Work required
Your answer needs to include each line of the records in which the string "metric" can be found.

[[ Data for this exercise open ]]

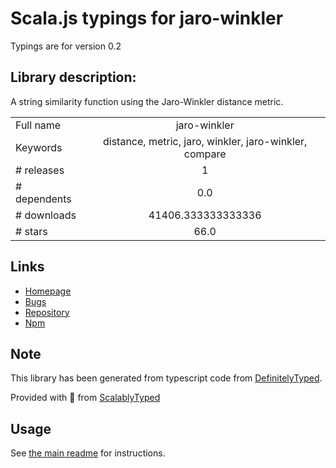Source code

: 
# Scala.js typings for jaro-winkler

Typings are for version 0.2

## Library description:
A string similarity function using the Jaro-Winkler distance metric.

|                    |                 |
| ------------------ | :-------------: |
| Full name          | jaro-winkler |
| Keywords           | distance, metric, jaro, winkler, jaro-winkler, compare |
| # releases         | 1 |
| # dependents       | 0.0 |
| # downloads        | 41406.333333333336 |
| # stars            | 66.0 |

## Links
- [Homepage](https://github.com/jordanthomas/jaro-winkler)
- [Bugs](https://github.com/jordanthomas/jaro-winkler/issues)
- [Repository](https://github.com/jordanthomas/jaro-winkler)
- [Npm](https://www.npmjs.com/package/jaro-winkler)
    


## Note
This library has been generated from typescript code from [DefinitelyTyped](https://definitelytyped.org).

Provided with :purple_heart: from [ScalablyTyped](https://github.com/oyvindberg/ScalablyTyped)

## Usage
See [the main readme](../../readme.md) for instructions.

[[ Data for this exercise closed ]]

Response
A string similarity function using the Jaro-Winkler distance metric.
| Keywords           | distance, metric, jaro, winkler, jaro-winkler, compare |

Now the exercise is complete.